Kaz, while I thank you for sharing your opinion, I profoundly disagree with your assertion that some banter is “not acceptable” regardless of how it is used or the speaker.
As George Carlin, Richard Pryor, Louie CK, and countless other comics have shown us, humor (and coarse humor at that) is kind of a necessary part of being a human being, particularly in a harsh world that we live in.
I love the phrase “suck it.” I love it when my lesbian friends say it, when my super heterosexual black friends say it while grabbing themselves, when my effeminate gay male friends say it, and yes, when I say it. And I love saying “worse things,” I truly do.
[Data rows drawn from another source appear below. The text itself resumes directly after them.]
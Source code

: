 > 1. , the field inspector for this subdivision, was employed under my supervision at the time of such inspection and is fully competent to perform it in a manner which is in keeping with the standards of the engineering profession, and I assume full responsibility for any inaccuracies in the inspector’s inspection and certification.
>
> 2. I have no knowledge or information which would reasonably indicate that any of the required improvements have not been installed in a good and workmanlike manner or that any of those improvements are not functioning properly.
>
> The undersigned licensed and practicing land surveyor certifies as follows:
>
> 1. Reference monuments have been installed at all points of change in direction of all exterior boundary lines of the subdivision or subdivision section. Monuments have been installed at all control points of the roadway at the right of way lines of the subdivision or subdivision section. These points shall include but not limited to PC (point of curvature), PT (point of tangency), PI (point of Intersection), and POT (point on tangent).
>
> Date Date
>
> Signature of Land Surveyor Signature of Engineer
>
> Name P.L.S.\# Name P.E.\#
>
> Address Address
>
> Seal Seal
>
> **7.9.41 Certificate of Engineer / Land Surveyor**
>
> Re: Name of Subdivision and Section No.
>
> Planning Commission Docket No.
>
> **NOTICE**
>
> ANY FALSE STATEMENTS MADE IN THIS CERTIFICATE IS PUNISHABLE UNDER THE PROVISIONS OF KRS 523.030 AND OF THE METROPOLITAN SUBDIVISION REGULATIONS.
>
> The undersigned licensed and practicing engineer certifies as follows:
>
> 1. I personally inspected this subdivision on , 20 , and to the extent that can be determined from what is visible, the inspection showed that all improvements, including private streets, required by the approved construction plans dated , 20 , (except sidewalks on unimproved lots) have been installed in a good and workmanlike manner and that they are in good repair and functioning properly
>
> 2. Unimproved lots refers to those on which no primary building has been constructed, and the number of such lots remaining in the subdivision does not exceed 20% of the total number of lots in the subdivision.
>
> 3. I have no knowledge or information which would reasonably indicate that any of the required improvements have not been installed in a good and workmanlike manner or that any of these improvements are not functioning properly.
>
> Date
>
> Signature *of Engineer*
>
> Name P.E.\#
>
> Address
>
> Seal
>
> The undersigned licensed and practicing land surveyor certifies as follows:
I absolutely love saying inappropriate things, particuarly when being affectionate, but also when I’m fed up at things.
I personally don’t add “my dick” too often, but mostly because I find a vague “suck it” to have more comedic effect. Suck what, exactly? A taint, a nipple, a rectum, a labia? Actually, seeing a Persian girlfriend of mine yelling “suck it” while grinding her hips to a group of friends was one of the funniest things I’ve ever seen. I don’t know if I’d find Stefan funny or obnoxious, but I don’t like the idea of people telling me what’s “acceptable” in humor.
*P.S> If next week Kristen started saying ‘Suck it’ after winning something I would adore it.
Oh, and if someone tries to sabotage someone by yelling out FROZEN FISH to the judges, they deserve the sharpest of comebacks (not that I found Stefan’s all that sharp or clever). The most offensive thing said all season was John yelling to the judges about frozen fish… these chefs are playing for $125,000 final prize and 5-10K a challenge. Believe me, if you took a vote every single one of them would prefer an insult in the stew room to a FROZEN FISH declaration to the judges.
Nick,
I think you are missing the point… And by quite a wide margin. Frankly, it doesn’t matter what *you* think about the phrase, or at least not exclusively what you think. A large number of people are offended by it. That matters.
Some people love using the n-word and loving hearing others use it. Doesn’t make it acceptable. Not one bit.
Best wishes to you, Kaz, but if you want to live in a world where we can’t say what we want to our friends because some people not present are offended, then I don’t really know what to say to that.
Anyway, back to cooking. I trust Klaw was at least somewhat bemused by our tangent.
Strawman. I never said Stefan can’t say it. He is free to speak as he likes. Just as I am, in registering my offense. And the trouble with sich language goes beyond offense, but is indicative of and contributes to a broad culture of misogyny, sexual violence, and homophobia. Stefan appears to think forced fellatio is a proper punishment for someone having been wrong. Yikes.
Keith,
Would your growing up on the east end of Long Island have anything to do with your fondness of Eternal Sunshine of the Spotless Mind, perhaps…(it’s a damn good movie, but still)?
There’s really such a thing as roller derby? And people go to the matches? That’s the second-weirdest sports thing I’ve heard this week.
Please inform yourself before you make ignorant comments that make it VERY clear, you know absolutely nothing about the SPORT of roller derby. Some of the hardest working athletes out there, play roller derby, and I would invite you to attend just one practice, before making ignorant comments like this.